* **Extracted data**:
____

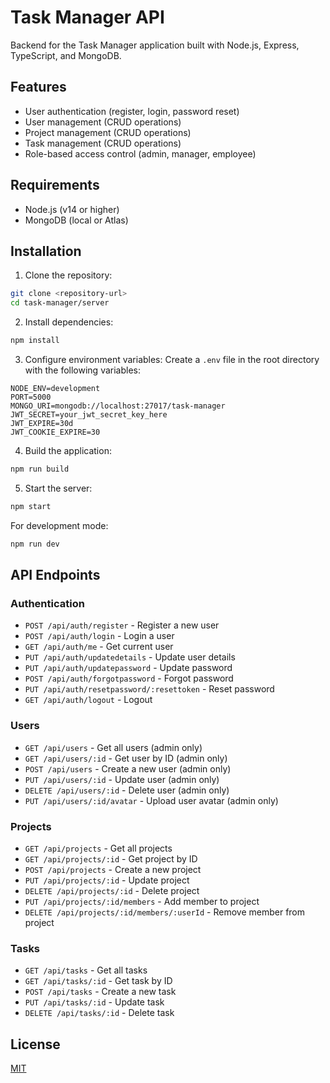 # Task Manager API

Backend for the Task Manager application built with Node.js, Express, TypeScript, and MongoDB.

## Features

- User authentication (register, login, password reset)
- User management (CRUD operations)
- Project management (CRUD operations)
- Task management (CRUD operations)
- Role-based access control (admin, manager, employee)

## Requirements

- Node.js (v14 or higher)
- MongoDB (local or Atlas)

## Installation

1. Clone the repository:
```bash
git clone <repository-url>
cd task-manager/server
```

2. Install dependencies:
```bash
npm install
```

3. Configure environment variables:
Create a `.env` file in the root directory with the following variables:
```
NODE_ENV=development
PORT=5000
MONGO_URI=mongodb://localhost:27017/task-manager
JWT_SECRET=your_jwt_secret_key_here
JWT_EXPIRE=30d
JWT_COOKIE_EXPIRE=30
```

4. Build the application:
```bash
npm run build
```

5. Start the server:
```bash
npm start
```

For development mode:
```bash
npm run dev
```

## API Endpoints

### Authentication
- `POST /api/auth/register` - Register a new user
- `POST /api/auth/login` - Login a user
- `GET /api/auth/me` - Get current user
- `PUT /api/auth/updatedetails` - Update user details
- `PUT /api/auth/updatepassword` - Update password
- `POST /api/auth/forgotpassword` - Forgot password
- `PUT /api/auth/resetpassword/:resettoken` - Reset password
- `GET /api/auth/logout` - Logout

### Users
- `GET /api/users` - Get all users (admin only)
- `GET /api/users/:id` - Get user by ID (admin only)
- `POST /api/users` - Create a new user (admin only)
- `PUT /api/users/:id` - Update user (admin only)
- `DELETE /api/users/:id` - Delete user (admin only)
- `PUT /api/users/:id/avatar` - Upload user avatar (admin only)

### Projects
- `GET /api/projects` - Get all projects
- `GET /api/projects/:id` - Get project by ID
- `POST /api/projects` - Create a new project
- `PUT /api/projects/:id` - Update project
- `DELETE /api/projects/:id` - Delete project
- `PUT /api/projects/:id/members` - Add member to project
- `DELETE /api/projects/:id/members/:userId` - Remove member from project

### Tasks
- `GET /api/tasks` - Get all tasks
- `GET /api/tasks/:id` - Get task by ID
- `POST /api/tasks` - Create a new task
- `PUT /api/tasks/:id` - Update task
- `DELETE /api/tasks/:id` - Delete task

## License

[MIT](LICENSE)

____

* **Exercise aim**: Only the lines that contain the string "login" are to be copied from the records.

* **Solution to the exercise**:
- User authentication (register, login, password reset)
- `POST /api/auth/login` - Login a user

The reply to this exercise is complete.